調査シリーズ No.86
JILPT 「多様な就業形態に関する実態調査」
―事業所調査/従業員調査―
概要
調査の目的と方法
リーマン・ショック以降の時期を含んだ最近における非正規雇用の動向分析を行うとともに、近年において非正規雇用をめぐる重要な課題となっている正規・非正規間の均衡・均等処遇及び非正規から正社員への転換に関する分析等を行うことを目的として、平成22年8月に実施したアンケート調査「多様な就業形態に関する実態調査(事業所調査・従業員調査)」の結果データをとりまとめた。

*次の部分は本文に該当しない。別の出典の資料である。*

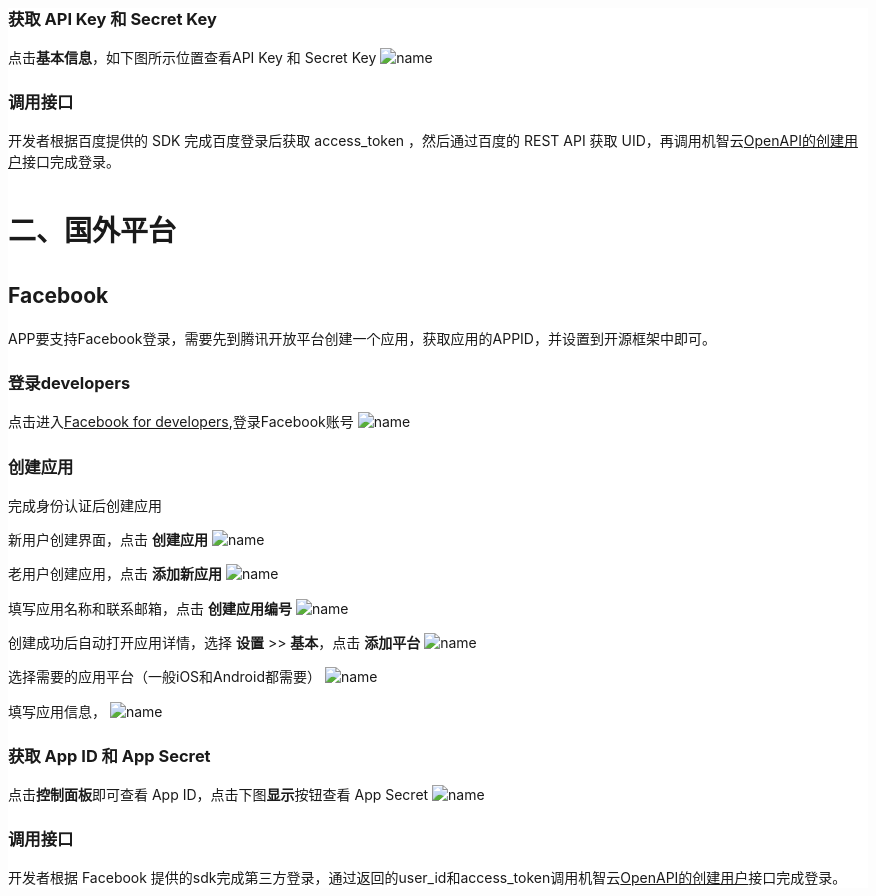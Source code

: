 
### 获取 API Key 和 Secret Key
点击**基本信息**，如下图所示位置查看API Key 和 Secret Key
![name](/assets/zh-cn/AppDev/third-party/baidu获取.png)

### 调用接口
开发者根据百度提供的 SDK 完成百度登录后获取 access_token ，然后通过百度的 REST API 获取 UID，再调用机智云[OpenAPI的创建用户](http://swagger.gizwits.com/doc/index/openapi_apps#/用户管理/post_app_users)接口完成登录。

# 二、国外平台

## Facebook
APP要支持Facebook登录，需要先到腾讯开放平台创建一个应用，获取应用的APPID，并设置到开源框架中即可。

### 登录developers
点击进入[Facebook for developers](https://developers.facebook.com/),登录Facebook账号
![name](/assets/zh-cn/AppDev/third-party/fb登录.png)


### 创建应用
完成身份认证后创建应用

新用户创建界面，点击 **创建应用**
![name](/assets/zh-cn/AppDev/third-party/fb创建应用.png)

老用户创建应用，点击 **添加新应用**
![name](/assets/zh-cn/AppDev/third-party/fb创建应用2.png)

填写应用名称和联系邮箱，点击 **创建应用编号**
![name](/assets/zh-cn/AppDev/third-party/fb创建应用3.png)

创建成功后自动打开应用详情，选择 **设置** >> **基本**，点击 **添加平台**
![name](/assets/zh-cn/AppDev/third-party/fb创建应用4.png)

选择需要的应用平台（一般iOS和Android都需要）
![name](/assets/zh-cn/AppDev/third-party/fb创建应用5.png)

填写应用信息，
![name](/assets/zh-cn/AppDev/third-party/fb应用信息.png)

### 获取 App ID 和 App Secret
点击**控制面板**即可查看 App ID，点击下图**显示**按钮查看 App Secret
![name](/assets/zh-cn/AppDev/third-party/fb获取.png)

### 调用接口
开发者根据 Facebook 提供的sdk完成第三方登录，通过返回的user_id和access_token调用机智云[OpenAPI的创建用户](http://swagger.gizwits.com/doc/index/openapi_apps#/用户管理/post_app_users)接口完成登录。
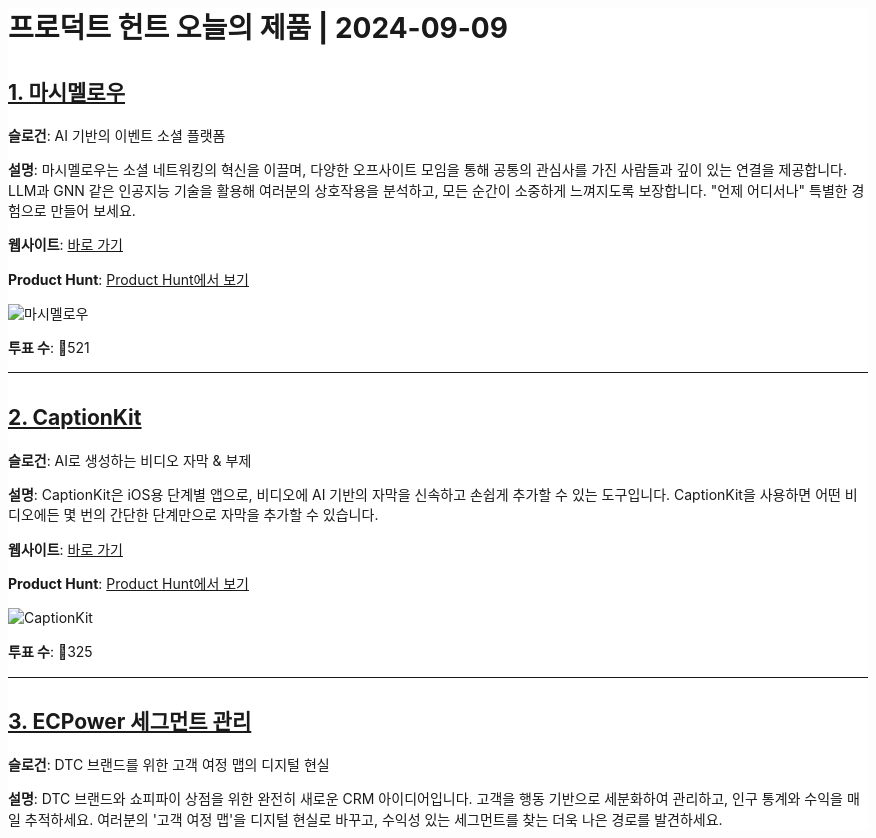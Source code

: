 # 프로덕트 헌트 오늘의 제품 | 2024-09-09

## [1. 마시멜로우](https://www.producthunt.com/posts/marshmallow-2?utm_campaign=producthunt-api&utm_medium=api-v2&utm_source=Application%3A+genexis+%28ID%3A+133272%29)

**슬로건**: AI 기반의 이벤트 소셜 플랫폼

**설명**: 마시멜로우는 소셜 네트워킹의 혁신을 이끌며, 다양한 오프사이트 모임을 통해 공통의 관심사를 가진 사람들과 깊이 있는 연결을 제공합니다. LLM과 GNN 같은 인공지능 기술을 활용해 여러분의 상호작용을 분석하고, 모든 순간이 소중하게 느껴지도록 보장합니다. "언제 어디서나" 특별한 경험으로 만들어 보세요.

**웹사이트**: [바로 가기](https://www.producthunt.com/r/MQQS2X2KYCCFZY?utm_campaign=producthunt-api&utm_medium=api-v2&utm_source=Application%3A+genexis+%28ID%3A+133272%29)

**Product Hunt**: [Product Hunt에서 보기](https://www.producthunt.com/posts/marshmallow-2?utm_campaign=producthunt-api&utm_medium=api-v2&utm_source=Application%3A+genexis+%28ID%3A+133272%29)


![마시멜로우](https://ph-files.imgix.net/74f6851b-4d90-456c-944d-302f520fc489.png?auto=format&fit=crop&frame=1&h=512&w=1024)


**투표 수**: 🔺521

---
## [2. CaptionKit](https://www.producthunt.com/posts/captionkit?utm_campaign=producthunt-api&utm_medium=api-v2&utm_source=Application%3A+genexis+%28ID%3A+133272%29)

**슬로건**: AI로 생성하는 비디오 자막 & 부제

**설명**: CaptionKit은 iOS용 단계별 앱으로, 비디오에 AI 기반의 자막을 신속하고 손쉽게 추가할 수 있는 도구입니다. CaptionKit을 사용하면 어떤 비디오에든 몇 번의 간단한 단계만으로 자막을 추가할 수 있습니다.

**웹사이트**: [바로 가기](https://www.producthunt.com/r/CW6QAWWLCHGP3F?utm_campaign=producthunt-api&utm_medium=api-v2&utm_source=Application%3A+genexis+%28ID%3A+133272%29)

**Product Hunt**: [Product Hunt에서 보기](https://www.producthunt.com/posts/captionkit?utm_campaign=producthunt-api&utm_medium=api-v2&utm_source=Application%3A+genexis+%28ID%3A+133272%29)


![CaptionKit](https://ph-files.imgix.net/ba69a6b2-f011-44e4-931e-e4b099dc57bf.jpeg?auto=format&fit=crop&frame=1&h=512&w=1024)


**투표 수**: 🔺325

---
## [3. ECPower 세그먼트 관리](https://www.producthunt.com/posts/ecpower-segment-management?utm_campaign=producthunt-api&utm_medium=api-v2&utm_source=Application%3A+genexis+%28ID%3A+133272%29)

**슬로건**: DTC 브랜드를 위한 고객 여정 맵의 디지털 현실

**설명**: DTC 브랜드와 쇼피파이 상점을 위한 완전히 새로운 CRM 아이디어입니다. 고객을 행동 기반으로 세분화하여 관리하고, 인구 통계와 수익을 매일 추적하세요. 여러분의 '고객 여정 맵'을 디지털 현실로 바꾸고, 수익성 있는 세그먼트를 찾는 더욱 나은 경로를 발견하세요.
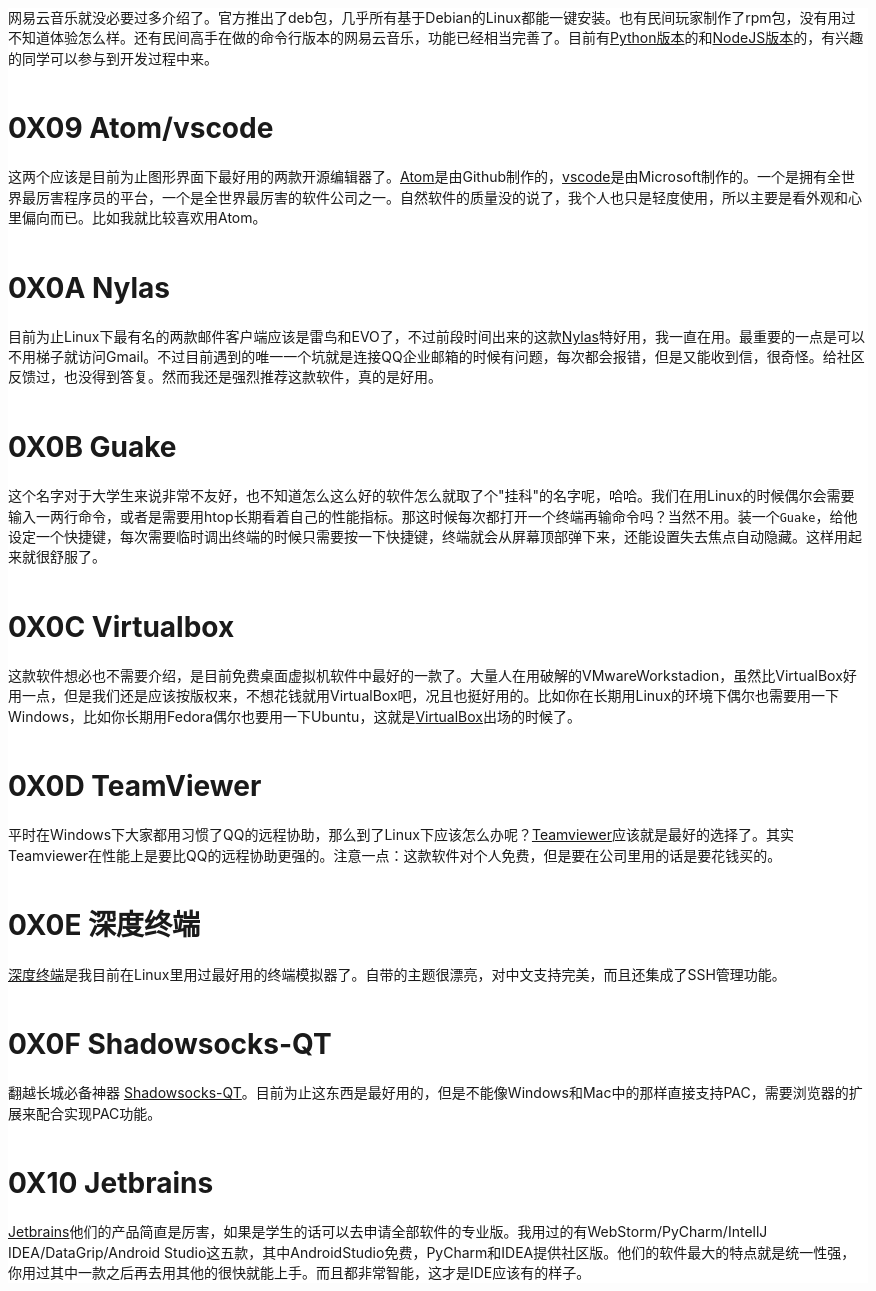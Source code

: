 网易云音乐就没必要过多介绍了。官方推出了deb包，几乎所有基于Debian的Linux都能一键安装。也有民间玩家制作了rpm包，没有用过不知道体验怎么样。还有民间高手在做的命令行版本的网易云音乐，功能已经相当完善了。目前有[Python版本](<https://github.com/darknessomi/musicbox>)的和[NodeJS版本](<https://github.com/Binaryify/NeteaseCloudMusicApi>)的，有兴趣的同学可以参与到开发过程中来。

# 0X09 Atom/vscode

这两个应该是目前为止图形界面下最好用的两款开源编辑器了。[Atom](<https://atom.io/>)是由Github制作的，[vscode](<https://code.visualstudio.com/>)是由Microsoft制作的。一个是拥有全世界最厉害程序员的平台，一个是全世界最厉害的软件公司之一。自然软件的质量没的说了，我个人也只是轻度使用，所以主要是看外观和心里偏向而已。比如我就比较喜欢用Atom。

# 0X0A Nylas

目前为止Linux下最有名的两款邮件客户端应该是雷鸟和EVO了，不过前段时间出来的这款[Nylas](<https://www.nylas.com/nylas-mail/>)特好用，我一直在用。最重要的一点是可以不用梯子就访问Gmail。不过目前遇到的唯一一个坑就是连接QQ企业邮箱的时候有问题，每次都会报错，但是又能收到信，很奇怪。给社区反馈过，也没得到答复。然而我还是强烈推荐这款软件，真的是好用。

# 0X0B Guake

这个名字对于大学生来说非常不友好，也不知道怎么这么好的软件怎么就取了个"挂科"的名字呢，哈哈。我们在用Linux的时候偶尔会需要输入一两行命令，或者是需要用htop长期看着自己的性能指标。那这时候每次都打开一个终端再输命令吗？当然不用。装一个`Guake`，给他设定一个快捷键，每次需要临时调出终端的时候只需要按一下快捷键，终端就会从屏幕顶部弹下来，还能设置失去焦点自动隐藏。这样用起来就很舒服了。

# 0X0C Virtualbox

这款软件想必也不需要介绍，是目前免费桌面虚拟机软件中最好的一款了。大量人在用破解的VMwareWorkstadion，虽然比VirtualBox好用一点，但是我们还是应该按版权来，不想花钱就用VirtualBox吧，况且也挺好用的。比如你在长期用Linux的环境下偶尔也需要用一下Windows，比如你长期用Fedora偶尔也要用一下Ubuntu，这就是[VirtualBox](<https://www.virtualbox.org/wiki/Downloads>)出场的时候了。

# 0X0D TeamViewer

平时在Windows下大家都用习惯了QQ的远程协助，那么到了Linux下应该怎么办呢？[Teamviewer](<https://www.teamviewer.com/zh/>)应该就是最好的选择了。其实Teamviewer在性能上是要比QQ的远程协助更强的。注意一点：这款软件对个人免费，但是要在公司里用的话是要花钱买的。

# 0X0E 深度终端

[深度终端](<https://www.deepin.org/2016/09/22/deepin-terminal-v2-0-released-all-can-be-done-in-terminal/>)是我目前在Linux里用过最好用的终端模拟器了。自带的主题很漂亮，对中文支持完美，而且还集成了SSH管理功能。

# 0X0F Shadowsocks-QT

翻越长城必备神器 [Shadowsocks-QT](<https://github.com/shadowsocks/shadowsocks-qt5>)。目前为止这东西是最好用的，但是不能像Windows和Mac中的那样直接支持PAC，需要浏览器的扩展来配合实现PAC功能。

# 0X10 Jetbrains

[Jetbrains](<https://www.jetbrains.com/>)他们的产品简直是厉害，如果是学生的话可以去申请全部软件的专业版。我用过的有WebStorm/PyCharm/IntellJ IDEA/DataGrip/Android Studio这五款，其中AndroidStudio免费，PyCharm和IDEA提供社区版。他们的软件最大的特点就是统一性强，你用过其中一款之后再去用其他的很快就能上手。而且都非常智能，这才是IDE应该有的样子。
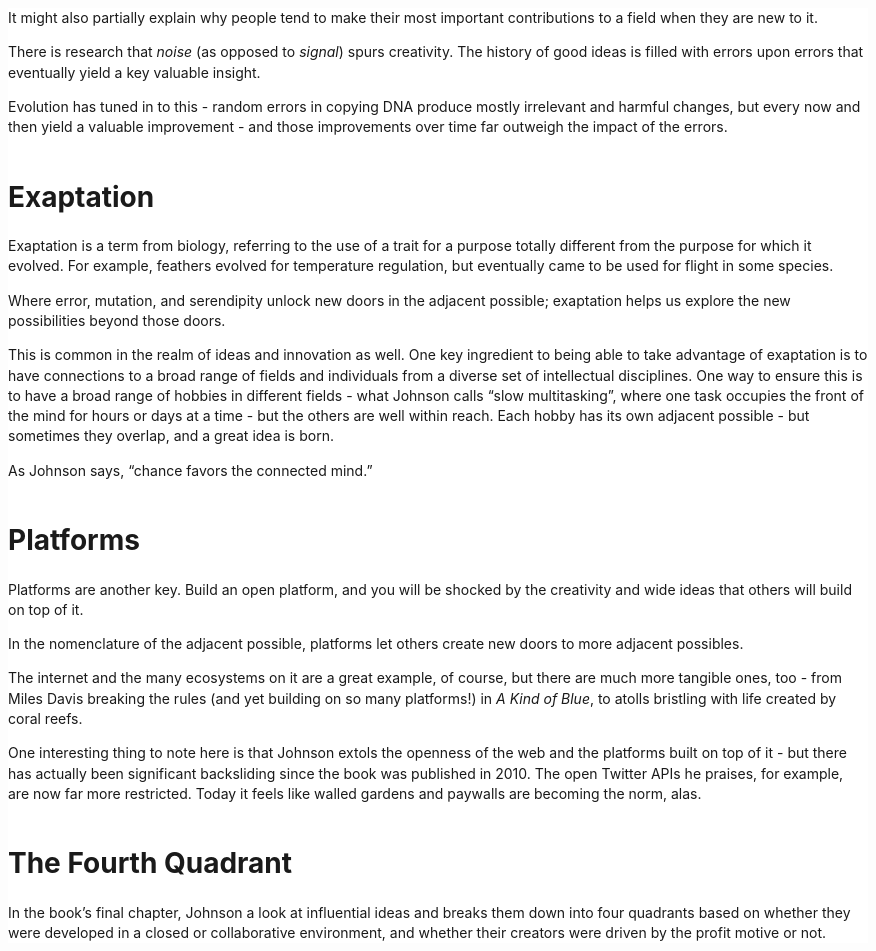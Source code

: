 It might also partially explain why people tend to make their most important contributions to a field when they are new to it.

There is research that *noise* (as opposed to *signal*) spurs creativity. The history of good ideas is filled with errors upon errors that eventually yield a key valuable insight.

Evolution has tuned in to this - random errors in copying DNA produce mostly irrelevant and harmful changes, but every now and then yield a valuable improvement - and those improvements over time far outweigh the impact of the errors.


# Exaptation

Exaptation is a term from biology, referring to the use of a trait for a purpose totally different from the purpose for which it evolved. For example, feathers evolved for temperature regulation, but eventually came to be used for flight in some species.

Where error, mutation, and serendipity unlock new doors in the adjacent possible; exaptation helps us explore the new possibilities beyond those doors.

This is common in the realm of ideas and innovation as well. One key ingredient to being able to take advantage of exaptation is to have connections to a broad range of fields and individuals from a diverse set of intellectual disciplines. One way to ensure this is to have a broad range of hobbies in different fields - what Johnson calls “slow multitasking”, where one task occupies the front of the mind for hours or days at a time - but the others are well within reach. Each hobby has its own adjacent possible - but sometimes they overlap, and a great idea is born.

As Johnson says, “chance favors the connected mind.”


# Platforms

Platforms are another key. Build an open platform, and you will be shocked by the creativity and wide ideas that others will build on top of it.

In the nomenclature of the adjacent possible, platforms let others create new doors to more adjacent possibles.

The internet and the many ecosystems on it are a great example, of course, but there are much more tangible ones, too - from Miles Davis breaking the rules (and yet building on so many platforms!) in *A Kind of Blue*, to atolls bristling with life created by coral reefs.

One interesting thing to note here is that Johnson extols the openness of the web and the platforms built on top of it - but there has actually been significant backsliding since the book was published in 2010. The open Twitter APIs he praises, for example, are now far more restricted. Today it feels like walled gardens and paywalls are becoming the norm, alas.


# The Fourth Quadrant

In the book’s final chapter, Johnson a look at influential ideas and breaks them down into four quadrants based on whether they were developed in a closed or collaborative environment, and whether their creators were driven by the profit motive or not.
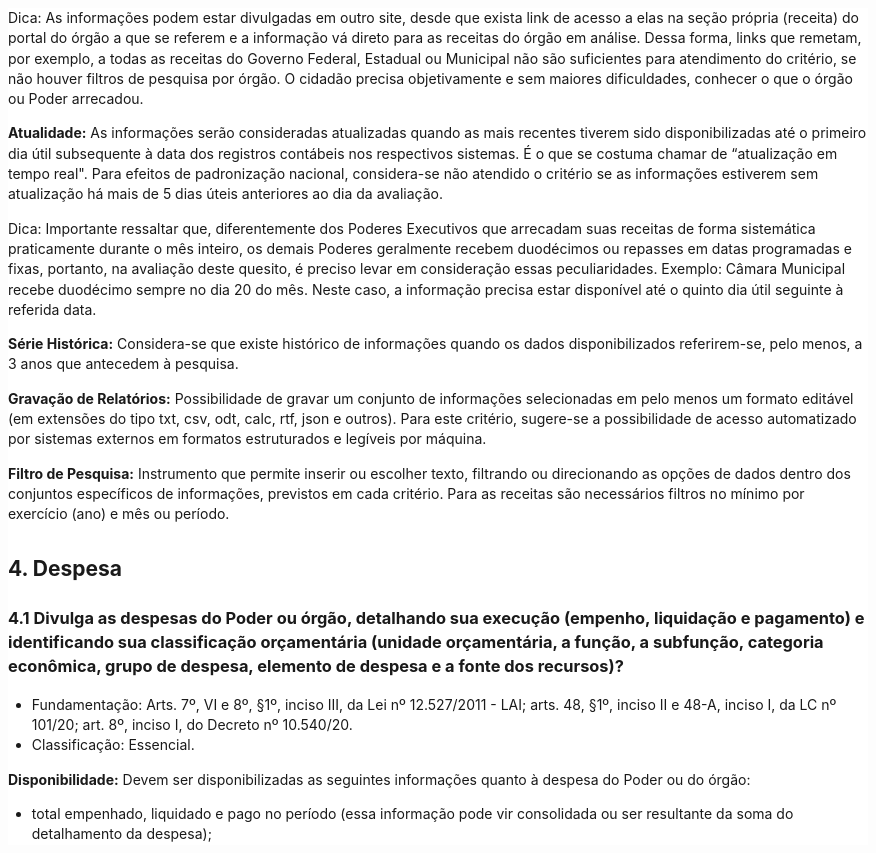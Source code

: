 Dica: As informações podem estar divulgadas em outro site, desde que exista link de acesso a elas na seção própria (receita) do portal do órgão a que se referem e a informação vá direto para as receitas do órgão em análise. Dessa forma, links que remetam, por exemplo, a todas as receitas do Governo Federal, Estadual ou Municipal não são suficientes para atendimento do critério, se não houver filtros de pesquisa por órgão. O cidadão precisa objetivamente e sem maiores dificuldades, conhecer o que o órgão ou Poder arrecadou.

**Atualidade:**
As informações serão consideradas atualizadas quando as mais recentes tiverem sido disponibilizadas até o primeiro dia útil subsequente à data dos registros contábeis nos respectivos sistemas. É o que se costuma chamar de “atualização em tempo real". Para efeitos de padronização nacional, considera-se não atendido o critério se as informações estiverem sem atualização há mais de 5 dias úteis anteriores ao dia da avaliação.

Dica: Importante ressaltar que, diferentemente dos Poderes Executivos que arrecadam suas receitas de forma sistemática praticamente durante o mês inteiro, os demais Poderes geralmente recebem duodécimos ou repasses em datas programadas e fixas, portanto, na avaliação deste quesito, é preciso levar em consideração essas peculiaridades. Exemplo: Câmara Municipal recebe duodécimo sempre no dia 20 do mês. Neste caso, a informação precisa estar disponível até o quinto dia útil seguinte à referida data.

**Série Histórica:**
Considera-se que existe histórico de informações quando os dados disponibilizados referirem-se, pelo menos, a 3 anos que antecedem à pesquisa.

**Gravação de Relatórios:**
Possibilidade de gravar um conjunto de informações selecionadas em pelo menos um formato editável (em extensões do tipo txt, csv, odt, calc, rtf, json e outros).
Para este critério, sugere-se a possibilidade de acesso automatizado por sistemas externos em formatos estruturados e legíveis por máquina.

**Filtro de Pesquisa:**
Instrumento que permite inserir ou escolher texto, filtrando ou direcionando as opções de dados dentro dos conjuntos específicos de informações, previstos em cada critério. Para as receitas são necessários filtros no mínimo por exercício (ano) e mês ou período.

## **4. Despesa**

### **4.1 Divulga as despesas do Poder ou órgão, detalhando sua execução (empenho, liquidação e pagamento) e identificando sua classificação orçamentária (unidade orçamentária, a função, a subfunção, categoria econômica, grupo de despesa, elemento de despesa e a fonte dos recursos)?**

* Fundamentação: Arts. 7º, VI e 8º, §1º, inciso III, da Lei nº 12.527/2011 - LAI; arts. 48, §1º, inciso II e 48-A, inciso I, da LC nº 101/20; art. 8º, inciso I, do Decreto nº 10.540/20.
* Classificação: Essencial.

**Disponibilidade:**
Devem ser disponibilizadas as seguintes informações quanto à despesa do Poder ou do órgão:

* total empenhado, liquidado e pago no período (essa informação pode vir consolidada ou ser resultante da soma do detalhamento da despesa);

この調査の分析結果は先に労働政策研究書No.132として公表しており、この調査シリーズはその「データ編」の性格を持つ。
主な調査結果
「事業所調査」
- (雇用動向)最近3年間(概ね平成19年以降)については、正社員雇用はほぼ横ばい微減、非正規雇用は減少している。形態別では派遣労働者の減少がとりわけ大きい。一方、団塊の世代の60歳台入りと雇用継続を背景に嘱託の増加がみられている。
- (担当する業務)正社員が「管理的業務」から「補助的業務」まで広範な業務に従事しているのに対して、非正規雇用者は、「定型業務」や「補助的業務」に従事している場合が多い。
- (賃金制度)正社員と同じ賃金表・テーブルを適用している事業所の割合は、限定正社員に比べパートや有期社員では相対的に少ない。また、勤続に伴う賃金カーブのイメージは、正社員では「全期間年功型」の事業所が多いのに対して、パートや有期社員では「全期間横ばい型」が多い。(図参照)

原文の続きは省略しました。